> WHAT TO DO:
Match the string "Thessalonians" against each line below, and copy every line that matches.

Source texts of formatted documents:
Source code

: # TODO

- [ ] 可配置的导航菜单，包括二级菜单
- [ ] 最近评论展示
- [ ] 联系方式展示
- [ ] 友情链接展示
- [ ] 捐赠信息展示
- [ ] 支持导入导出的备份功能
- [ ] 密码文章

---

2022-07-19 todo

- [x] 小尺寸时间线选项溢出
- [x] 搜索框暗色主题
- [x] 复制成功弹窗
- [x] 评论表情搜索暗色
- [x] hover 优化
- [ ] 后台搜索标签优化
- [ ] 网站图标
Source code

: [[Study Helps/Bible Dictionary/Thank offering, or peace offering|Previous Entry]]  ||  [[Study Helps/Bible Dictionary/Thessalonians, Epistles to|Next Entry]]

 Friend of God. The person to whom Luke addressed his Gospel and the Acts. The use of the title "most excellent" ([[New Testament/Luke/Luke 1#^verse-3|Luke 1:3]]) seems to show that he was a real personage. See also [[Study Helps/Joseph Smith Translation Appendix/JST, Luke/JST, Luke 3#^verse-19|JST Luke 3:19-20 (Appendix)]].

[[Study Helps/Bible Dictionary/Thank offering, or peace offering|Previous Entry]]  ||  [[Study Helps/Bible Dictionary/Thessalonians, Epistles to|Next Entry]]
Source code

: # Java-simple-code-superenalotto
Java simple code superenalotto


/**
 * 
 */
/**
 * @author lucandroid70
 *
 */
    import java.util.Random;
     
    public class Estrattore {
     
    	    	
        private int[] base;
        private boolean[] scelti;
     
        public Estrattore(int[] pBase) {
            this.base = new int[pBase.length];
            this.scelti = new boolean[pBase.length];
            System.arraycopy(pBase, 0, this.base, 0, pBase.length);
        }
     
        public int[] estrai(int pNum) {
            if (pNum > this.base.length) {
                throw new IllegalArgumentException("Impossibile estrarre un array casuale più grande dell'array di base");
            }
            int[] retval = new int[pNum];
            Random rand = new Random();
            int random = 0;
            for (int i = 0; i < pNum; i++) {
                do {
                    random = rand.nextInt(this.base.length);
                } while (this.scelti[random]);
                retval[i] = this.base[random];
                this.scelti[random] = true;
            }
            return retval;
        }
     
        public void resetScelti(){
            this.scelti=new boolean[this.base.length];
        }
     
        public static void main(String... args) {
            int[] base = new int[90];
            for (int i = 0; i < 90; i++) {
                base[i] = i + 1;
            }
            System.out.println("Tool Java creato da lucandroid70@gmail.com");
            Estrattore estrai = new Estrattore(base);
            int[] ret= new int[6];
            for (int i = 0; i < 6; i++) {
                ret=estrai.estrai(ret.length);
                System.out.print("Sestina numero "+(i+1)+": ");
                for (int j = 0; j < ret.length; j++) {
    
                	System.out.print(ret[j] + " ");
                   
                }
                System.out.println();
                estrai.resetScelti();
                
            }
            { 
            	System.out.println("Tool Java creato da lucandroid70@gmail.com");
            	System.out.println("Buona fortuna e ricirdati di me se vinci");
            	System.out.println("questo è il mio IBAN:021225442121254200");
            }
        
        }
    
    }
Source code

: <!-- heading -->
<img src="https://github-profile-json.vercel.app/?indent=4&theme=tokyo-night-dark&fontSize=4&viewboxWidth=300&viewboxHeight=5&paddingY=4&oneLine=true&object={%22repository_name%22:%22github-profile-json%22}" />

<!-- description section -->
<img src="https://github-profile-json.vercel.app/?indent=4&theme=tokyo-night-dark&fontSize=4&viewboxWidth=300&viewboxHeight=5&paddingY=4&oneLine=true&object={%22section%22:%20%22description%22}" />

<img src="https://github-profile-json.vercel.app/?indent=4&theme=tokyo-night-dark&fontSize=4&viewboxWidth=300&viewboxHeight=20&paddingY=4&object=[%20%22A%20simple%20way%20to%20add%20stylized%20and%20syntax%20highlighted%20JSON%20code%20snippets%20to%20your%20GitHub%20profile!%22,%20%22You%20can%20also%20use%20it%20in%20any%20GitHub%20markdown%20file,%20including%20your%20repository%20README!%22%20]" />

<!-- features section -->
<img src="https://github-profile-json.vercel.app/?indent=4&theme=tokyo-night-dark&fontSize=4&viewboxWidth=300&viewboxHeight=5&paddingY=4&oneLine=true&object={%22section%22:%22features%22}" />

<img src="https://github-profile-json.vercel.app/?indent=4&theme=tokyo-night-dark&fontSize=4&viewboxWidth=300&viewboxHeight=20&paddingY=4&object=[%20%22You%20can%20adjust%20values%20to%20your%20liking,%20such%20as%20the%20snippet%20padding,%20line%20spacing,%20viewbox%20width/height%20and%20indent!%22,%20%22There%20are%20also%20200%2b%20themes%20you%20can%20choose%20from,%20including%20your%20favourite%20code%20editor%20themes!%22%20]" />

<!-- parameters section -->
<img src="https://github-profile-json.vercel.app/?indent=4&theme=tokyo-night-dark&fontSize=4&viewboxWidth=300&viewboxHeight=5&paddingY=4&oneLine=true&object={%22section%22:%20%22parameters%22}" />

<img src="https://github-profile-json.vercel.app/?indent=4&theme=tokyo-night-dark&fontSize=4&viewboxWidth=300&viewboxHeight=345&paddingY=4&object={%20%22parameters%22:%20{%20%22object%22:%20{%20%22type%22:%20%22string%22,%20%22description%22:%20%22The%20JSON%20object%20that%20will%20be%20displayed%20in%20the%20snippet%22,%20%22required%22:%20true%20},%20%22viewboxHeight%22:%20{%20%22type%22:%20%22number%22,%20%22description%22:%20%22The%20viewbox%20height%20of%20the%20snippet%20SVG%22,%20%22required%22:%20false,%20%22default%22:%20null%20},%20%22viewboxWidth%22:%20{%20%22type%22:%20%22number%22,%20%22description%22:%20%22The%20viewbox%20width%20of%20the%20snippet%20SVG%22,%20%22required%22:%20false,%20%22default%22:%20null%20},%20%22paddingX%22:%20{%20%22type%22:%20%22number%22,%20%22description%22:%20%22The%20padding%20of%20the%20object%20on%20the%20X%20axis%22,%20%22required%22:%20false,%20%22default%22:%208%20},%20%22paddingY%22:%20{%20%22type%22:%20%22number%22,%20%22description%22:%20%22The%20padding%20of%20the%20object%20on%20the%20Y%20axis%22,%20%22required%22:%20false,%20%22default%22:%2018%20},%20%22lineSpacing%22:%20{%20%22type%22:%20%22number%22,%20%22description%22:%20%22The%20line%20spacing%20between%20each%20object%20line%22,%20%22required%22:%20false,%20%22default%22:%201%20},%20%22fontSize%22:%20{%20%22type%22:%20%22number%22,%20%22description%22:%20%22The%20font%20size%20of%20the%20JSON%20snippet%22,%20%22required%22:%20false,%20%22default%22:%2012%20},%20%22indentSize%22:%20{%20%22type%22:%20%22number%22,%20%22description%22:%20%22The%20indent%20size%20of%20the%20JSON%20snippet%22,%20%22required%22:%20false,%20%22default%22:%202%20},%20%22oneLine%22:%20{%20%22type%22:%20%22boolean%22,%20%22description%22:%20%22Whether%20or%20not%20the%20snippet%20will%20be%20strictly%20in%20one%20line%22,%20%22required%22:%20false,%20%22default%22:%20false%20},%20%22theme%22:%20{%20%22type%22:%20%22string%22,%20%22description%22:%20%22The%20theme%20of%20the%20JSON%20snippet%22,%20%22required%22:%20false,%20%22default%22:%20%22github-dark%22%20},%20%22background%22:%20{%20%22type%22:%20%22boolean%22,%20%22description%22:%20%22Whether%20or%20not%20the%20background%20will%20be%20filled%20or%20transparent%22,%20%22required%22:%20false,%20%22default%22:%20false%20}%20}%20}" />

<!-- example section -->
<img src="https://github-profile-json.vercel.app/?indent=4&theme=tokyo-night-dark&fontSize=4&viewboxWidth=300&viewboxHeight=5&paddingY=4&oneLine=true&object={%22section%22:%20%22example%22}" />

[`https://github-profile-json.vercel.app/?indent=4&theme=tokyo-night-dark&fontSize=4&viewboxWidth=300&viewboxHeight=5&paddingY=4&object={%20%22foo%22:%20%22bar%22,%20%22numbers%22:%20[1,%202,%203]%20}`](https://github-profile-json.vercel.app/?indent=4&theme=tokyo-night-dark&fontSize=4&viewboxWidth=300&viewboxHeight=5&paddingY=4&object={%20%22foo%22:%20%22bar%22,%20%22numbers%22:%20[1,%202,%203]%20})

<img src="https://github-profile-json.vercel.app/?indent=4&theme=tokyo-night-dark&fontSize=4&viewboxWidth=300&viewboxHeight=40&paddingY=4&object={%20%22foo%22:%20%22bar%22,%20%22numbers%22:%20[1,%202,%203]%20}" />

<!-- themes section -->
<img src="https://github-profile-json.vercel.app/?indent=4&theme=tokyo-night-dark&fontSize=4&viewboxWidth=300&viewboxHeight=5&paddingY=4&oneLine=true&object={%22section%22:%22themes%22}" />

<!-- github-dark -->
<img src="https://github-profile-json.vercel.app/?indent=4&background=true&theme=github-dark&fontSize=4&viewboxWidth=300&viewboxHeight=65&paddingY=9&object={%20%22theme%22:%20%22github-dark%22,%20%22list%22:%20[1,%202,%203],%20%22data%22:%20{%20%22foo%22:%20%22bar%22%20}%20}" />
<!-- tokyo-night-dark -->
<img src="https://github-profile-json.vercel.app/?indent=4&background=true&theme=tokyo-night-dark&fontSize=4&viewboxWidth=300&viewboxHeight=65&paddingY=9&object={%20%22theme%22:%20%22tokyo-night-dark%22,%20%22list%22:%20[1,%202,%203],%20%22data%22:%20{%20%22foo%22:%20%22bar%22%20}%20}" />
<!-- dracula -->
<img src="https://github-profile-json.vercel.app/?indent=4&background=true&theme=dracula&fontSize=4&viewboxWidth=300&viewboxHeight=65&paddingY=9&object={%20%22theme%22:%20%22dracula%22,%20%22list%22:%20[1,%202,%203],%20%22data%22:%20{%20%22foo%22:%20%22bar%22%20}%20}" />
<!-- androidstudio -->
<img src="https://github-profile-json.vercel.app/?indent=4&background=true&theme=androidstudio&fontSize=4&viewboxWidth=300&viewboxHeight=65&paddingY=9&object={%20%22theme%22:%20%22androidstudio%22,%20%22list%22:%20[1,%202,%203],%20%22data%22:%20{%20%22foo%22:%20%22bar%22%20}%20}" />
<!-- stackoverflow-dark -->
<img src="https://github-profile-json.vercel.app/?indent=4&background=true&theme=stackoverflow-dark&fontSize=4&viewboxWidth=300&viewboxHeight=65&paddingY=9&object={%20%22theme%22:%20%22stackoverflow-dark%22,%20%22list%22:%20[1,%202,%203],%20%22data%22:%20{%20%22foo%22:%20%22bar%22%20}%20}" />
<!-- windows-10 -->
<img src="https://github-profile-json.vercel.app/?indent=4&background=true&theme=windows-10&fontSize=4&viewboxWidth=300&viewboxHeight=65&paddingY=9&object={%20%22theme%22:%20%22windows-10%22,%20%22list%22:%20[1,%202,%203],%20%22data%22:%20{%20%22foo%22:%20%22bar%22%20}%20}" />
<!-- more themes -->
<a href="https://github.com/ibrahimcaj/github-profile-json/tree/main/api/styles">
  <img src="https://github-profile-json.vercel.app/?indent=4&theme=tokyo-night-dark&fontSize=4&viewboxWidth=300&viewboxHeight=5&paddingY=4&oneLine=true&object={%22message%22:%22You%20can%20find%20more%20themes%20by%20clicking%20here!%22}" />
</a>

> PROBLEM SOLUTION:
: [[Study Helps/Bible Dictionary/Thank offering, or peace offering|Previous Entry]]  ||  [[Study Helps/Bible Dictionary/Thessalonians, Epistles to|Next Entry]]
[[Study Helps/Bible Dictionary/Thank offering, or peace offering|Previous Entry]]  ||  [[Study Helps/Bible Dictionary/Thessalonians, Epistles to|Next Entry]]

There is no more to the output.